![]()
Choose another writer in this calendar:
by name: by birthday from the calendar.
TimeSearch |
|
Juhani Peltonen (1941 - 1998) |
|
Finnish novelist, playwright and poet, who depicted mythological, larger-than-life -characters with affection, humour and psychological understanding. Among Juhani Peltonen's best known figures is Elmo, a super athlete, who falls on 100 meters run, but wins the race, and makes a new world record. The author's melancholic view of the world is lightened by absurdity and themes of romantic love and longing. Elokellarin vokabulaarissa Juhani Peltonen was born in Tuusula, the son of Jorma Angervo
Peltonen, a salaried employee, and Kerttu Maria (Taivola) Peltonen, a.

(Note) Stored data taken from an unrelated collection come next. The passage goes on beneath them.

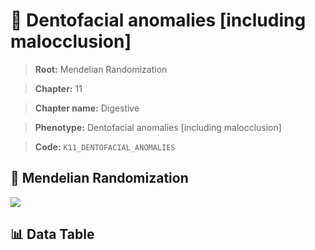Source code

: # 🧪 Dentofacial anomalies [including malocclusion]

> **Root:** Mendelian Randomization

> **Chapter:** 11  

> **Chapter name:** Digestive

> **Phenotype:** Dentofacial anomalies [including malocclusion]  

> **Code:** `K11_DENTOFACIAL_ANOMALIES`

## 🧬 Mendelian Randomization  

<img src="/MR/Figures/Forward/K11_DENTOFACIAL_ANOMALIES.png"/>

## 📊 Data Table

<CsvTableMRF src="/MR/Data/Forward/K11_DENTOFACIAL_ANOMALIES.csv"/>
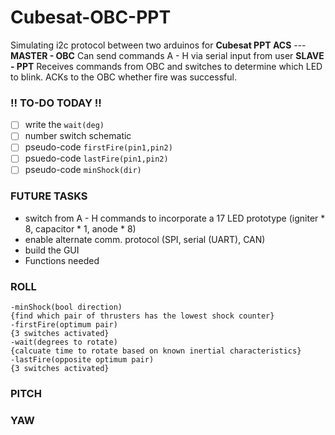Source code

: # Cubesat-OBC-PPT
Simulating i2c protocol between two arduinos for **Cubesat PPT ACS** ---
**MASTER - OBC**
    Can send commands A - H via serial input from user
**SLAVE - PPT**
    Receives commands from OBC and switches to determine
    which LED to blink. ACKs to the OBC whether fire was
    successful.

### !! TO-DO TODAY !!
- [ ] write the `wait(deg)`
- [ ] number switch schematic
- [ ] pseudo-code `firstFire(pin1,pin2)`
- [ ] psuedo-code `lastFire(pin1,pin2)`
- [ ] pseudo-code `minShock(dir)`

### FUTURE TASKS
- switch from A - H commands to incorporate a 17 LED prototype (igniter * 8, capacitor * 1, anode * 8)
- enable alternate comm. protocol (SPI, serial (UART), CAN)
- build the GUI
- Functions needed
### ROLL
    -minShock(bool direction)
    {find which pair of thrusters has the lowest shock counter}
    -firstFire(optimum pair)
    {3 switches activated}
    -wait(degrees to rotate)
    {calcuate time to rotate based on known inertial characteristics}
    -lastFire(opposite optimum pair)
    {3 switches activated}
### PITCH
### YAW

clerk. During summer holidays from the school learned seafaring as a
ship's boy (1956-59) -
his uncle had been a
seaman before he became an agronomist. At home Peltonen shared his room
with his grandmother, and listened with her radio plays in the
evenings. Because Peltonen could not discern red and green, he had to forget his plans to become a seaman. He read works by Gogol, Dostoevsky, Kafka, Camus, and published his first columns at the school magazine. He said in 1988: "I'm always taking Chekhov or Dostoyevsky down from the shelves and reading their old, familiar, beloved words." ('The comi-tragedist' by Erkka Lehtola, in Books from Finland, No. 2, 1988) Peltonen graduated from the secondary school in Kerava in
1961, and after serving in the Navy, he entered the University of
Helsinki, where he studied literature and art history from 1962 to 1965.
He also contributed to the student magazine Ylioppilaslehti. With the translator Juhani Koskinen and the poet Pentti Saaritsa he formed the "Hermetic Gang". At the cafe of the university, they occasionally sat with the Marxist philosopher Pertti Lindfors. Peltonen's first serious literary efforts, a novel and radio play, came back with rejection slips. In 1965 he married Tuula Anneli Nykänen, a sales manager. They had two children. After winning novel series in J. H. Erkko's writing competition, Peltonen made his debut as a poet at the age of 23 with the collection Ihmisiät (1964), published by Otava. From the same years he devoted himself entirely to writing. He typed away every weekday from nine in the morning to three in the afternoon. On his journey to Sweden, Peltonen read Franz Kafka's novel Amerika. With Pekka Suhonen, he translated H. W. Janson's acclaimed survey History of Art (1962) into Finnish under the title Suuri taidehistoria (1965). Throughout his life, Peltonen had a passion for
traveling. His carnivalesque letters to his friends around the
world form a kind of extension of his poems and stories. While in
Copenhagen, where Peltonen went after receiving a travel
stipend
from the Union of Finnish Writers, he briefly shared an apartment with
the cinephile critic Peter von Bagh, the Executive Director of the
Finnish Film Archive. When Peltonen visited Rome, he saw there Bernardo
Bertolucci's film Novecento
(1976, Twentieth Century) in cinema. He regarded the polemics against
the film as the most certain sign that it was an ingenius work of art. (Kirjailijan koti: esseitä ja puheenvuoroja by Arto Virtanen, Helsinki: Tammi, 2006, p. 238) The most famous short story in Peltonen's second book, Vedenalainen melodia (1965) is 'Orjien kasvattaja,' which was anthologized in Uuden proosan parhaita (1969, edited by Pekka Tarkka) and has been translated into English as 'The Slave Breeder' in The Dedalus Book of Finnish Fantasy
(2005, edited by Johanna Sinisalo, translated by David Hackston). This Kafkaesque horror
story tells of a Werner Reiss, who abandons bourgeois life
and retreats into his castle. He becomes a master of slaves,
whom he transforms into grotesque beings. Eventually his sadistic reign ends: like Doctor Moreau,
he is destroyed by one of his own creations. "Onko "Orjien kasvattaja"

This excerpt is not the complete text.